In October 2018, MoneyLIVE and the Chartered Banker Institute conducted a survey on over 600 senior figures across the banking sector. The report based on the survey talked about how the emergence of new and progressive startups is challenging traditional banking institutions. It offered many great findings on how the market is changing and what’s going to be its future.

According to the survey, “81% believe that the consumer is driven less by trust in large institutions and more by convenience and quality of experience.”

While customers still trust and engage with big traditional banks for their financial requirements, the emergence of Fintech startups has shaken up the status quo of the current banking sector. As Fintech solutions disrupt the finance sector, the nature of Fintech is evolving too. The evolution of Fintech can be viewed as three ‘waves’, and the wave we are in is considered to be the second. These three waves show how the Fintech is disrupting traditional banking.

Three waves of Fintech

The first wave of Fintech began after the financial crisis in 2008. The whole banking sector was amidst the crisis, affecting various financial services, including lending. After the crisis, new regulations and changing customer requirements created a new landscape for a league of startups that leverage technologies to offer innovative solutions. Fintech companies entered the market and transformed the lending sector with the introduction of peer-to-peer (P2P) lending apps. Use of technology, growth in smartphones, and added convenience helped them to gain traction.

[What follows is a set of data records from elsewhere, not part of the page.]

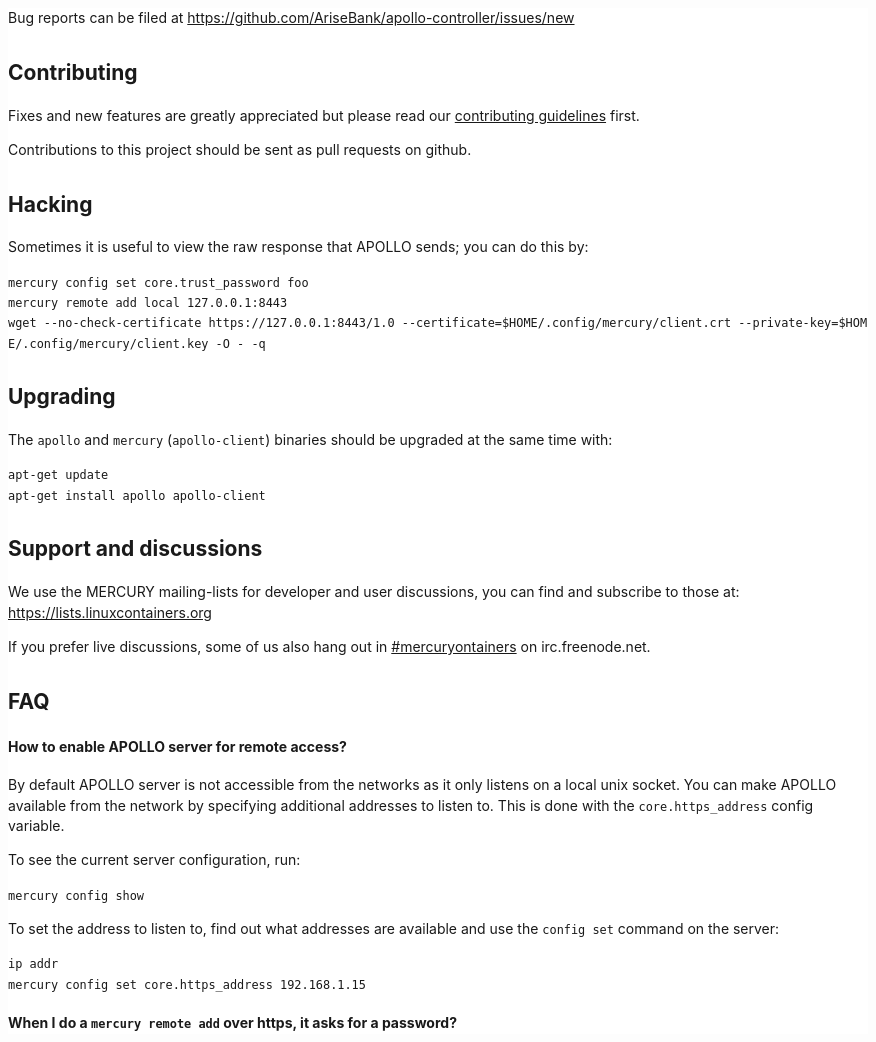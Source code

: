 Bug reports can be filed at https://github.com/AriseBank/apollo-controller/issues/new

## Contributing

Fixes and new features are greatly appreciated but please read our
[contributing guidelines](CONTRIBUTING.md) first.

Contributions to this project should be sent as pull requests on github.

## Hacking

Sometimes it is useful to view the raw response that APOLLO sends; you can do
this by:

    mercury config set core.trust_password foo
    mercury remote add local 127.0.0.1:8443
    wget --no-check-certificate https://127.0.0.1:8443/1.0 --certificate=$HOME/.config/mercury/client.crt --private-key=$HOME/.config/mercury/client.key -O - -q

## Upgrading

The `apollo` and `mercury` (`apollo-client`) binaries should be upgraded at the same time with:

    apt-get update
    apt-get install apollo apollo-client

## Support and discussions

We use the MERCURY mailing-lists for developer and user discussions, you can
find and subscribe to those at: https://lists.linuxcontainers.org

If you prefer live discussions, some of us also hang out in
[#mercuryontainers](http://webchat.freenode.net/?channels=#mercuryontainers) on irc.freenode.net.


## FAQ

#### How to enable APOLLO server for remote access?

By default APOLLO server is not accessible from the networks as it only listens
on a local unix socket. You can make APOLLO available from the network by specifying
additional addresses to listen to. This is done with the `core.https_address`
config variable.

To see the current server configuration, run:

    mercury config show

To set the address to listen to, find out what addresses are available and use
the `config set` command on the server:

    ip addr
    mercury config set core.https_address 192.168.1.15

#### When I do a `mercury remote add` over https, it asks for a password?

Read more: How will Open Banking impact the market for lending

The second wave of Fintech is now sweeping the industry and changing the banking as we know it. Fintech companies are using financial data and technology to offer solutions that are fast, convenient, and transparent. Tech giants, including Google, Amazon, Facebook, Apple (GAFA) and Baidu, Alibaba, Tencent (BAT) have entered the market to leverage new opportunities. The wave has also marked the implementation PSD2 directive in Europe. It requires banks to open up their APIs to share data with regulated third-party providers to provide account information and make payments on customer’s behalf.

This has also led traditional banks like JP Morgan and Wells Fargo to launch digital services to seize opportunities the market has to offer. Major banks have started to collaborate with Fintech firms to strengthen their services, customer base, and their position in the market.

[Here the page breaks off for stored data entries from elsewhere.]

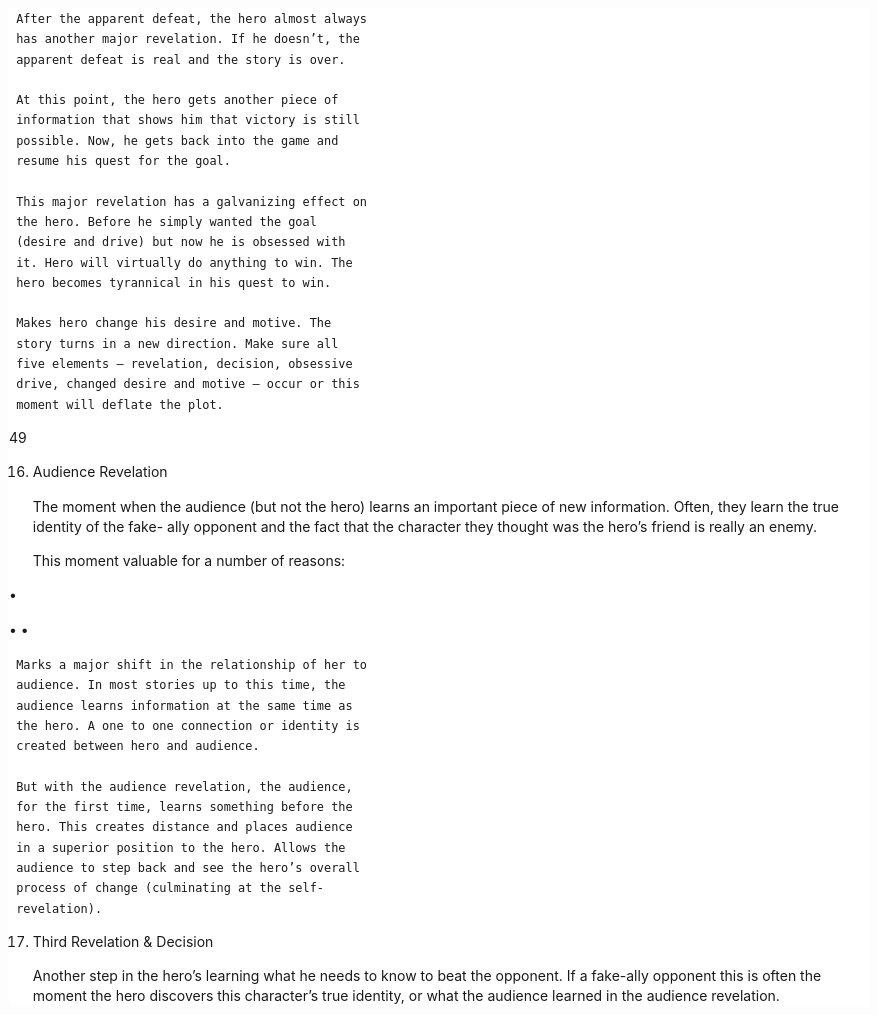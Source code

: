      After the apparent defeat, the hero almost always
     has another major revelation. If he doesn’t, the
     apparent defeat is real and the story is over.

     At this point, the hero gets another piece of
     information that shows him that victory is still
     possible. Now, he gets back into the game and
     resume his quest for the goal.

     This major revelation has a galvanizing effect on
     the hero. Before he simply wanted the goal
     (desire and drive) but now he is obsessed with
     it. Hero will virtually do anything to win. The
     hero becomes tyrannical in his quest to win.

     Makes hero change his desire and motive. The
     story turns in a new direction. Make sure all
     five elements – revelation, decision, obsessive
     drive, changed desire and motive – occur or this
     moment will deflate the plot.

49

16. Audience Revelation

     The moment when the audience (but not the hero)
     learns an important piece of new information.
     Often, they learn the true identity of the fake-
     ally opponent and the fact that the character
     they thought was the hero’s friend is really an
     enemy.

     This moment valuable for a number of reasons:

•

• •

     Marks a major shift in the relationship of her to
     audience. In most stories up to this time, the
     audience learns information at the same time as
     the hero. A one to one connection or identity is
     created between hero and audience.

     But with the audience revelation, the audience,
     for the first time, learns something before the
     hero. This creates distance and places audience
     in a superior position to the hero. Allows the
     audience to step back and see the hero’s overall
     process of change (culminating at the self-
     revelation).

17. Third Revelation & Decision

     Another step in the hero’s learning what he needs
     to know to beat the opponent. If a fake-ally
     opponent this is often the moment the hero
     discovers this character’s true identity, or what
     the audience learned in the audience revelation.
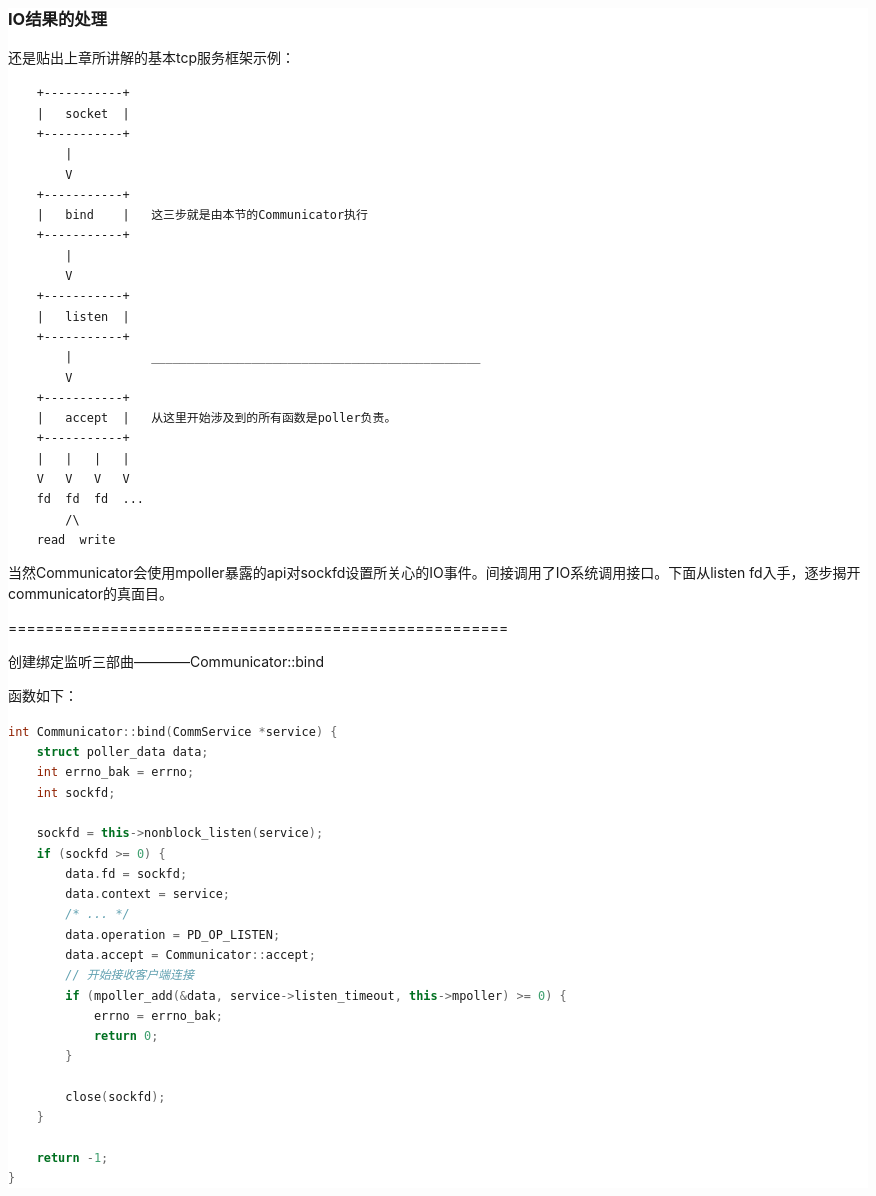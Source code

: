 ### IO结果的处理

还是贴出上章所讲解的基本tcp服务框架示例：

```
	+-----------+
	|	socket	|
	+-----------+
		|
		V
	+-----------+
	|	bind	|	这三步就是由本节的Communicator执行
	+-----------+
		|
		V
	+-----------+
	|	listen	|
	+-----------+
		|			______________________________________________
		V
	+-----------+
	|	accept	|	从这里开始涉及到的所有函数是poller负责。
	+-----------+
	|	|	|	|
	V	V	V	V
	fd	fd	fd	...
		/\
	read  write
```

当然Communicator会使用mpoller暴露的api对sockfd设置所关心的IO事件。间接调用了IO系统调用接口。下面从listen fd入手，逐步揭开communicator的真面目。

======================================================

创建绑定监听三部曲————Communicator::bind

函数如下：

```cpp
int Communicator::bind(CommService *service) {
	struct poller_data data;
	int errno_bak = errno;
	int sockfd;

	sockfd = this->nonblock_listen(service);
	if (sockfd >= 0) {
		data.fd = sockfd;
		data.context = service;
		/* ... */
		data.operation = PD_OP_LISTEN;
		data.accept = Communicator::accept;
		// 开始接收客户端连接
		if (mpoller_add(&data, service->listen_timeout, this->mpoller) >= 0) {
			errno = errno_bak;
			return 0;
		}

		close(sockfd);
	}

	return -1;
}
```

The third wave of Fintech will be focused on the future of partnerships between banks and Fintech firms. In fact, this third wave is already happening, as an increasing number of Fintech startups are aiming to partner with traditional players. Traditional banks and financial institutions can offer a large customer base and vast database they have already built. In return, Fintech startups can provide technology and innovation to develop better products and services. Such partnerships will enable the development of better financial services while keeping customer needs as the focal point.

Summing up

With the finance industry rapidly adopting technology, we believe a ton of possibilities lies ahead. We are at the starting block in terms of what can be achieved in the coming years. It would be interesting to see how banks and Fintech firms collaborate to offer innovative solutions as the third wave unfolds.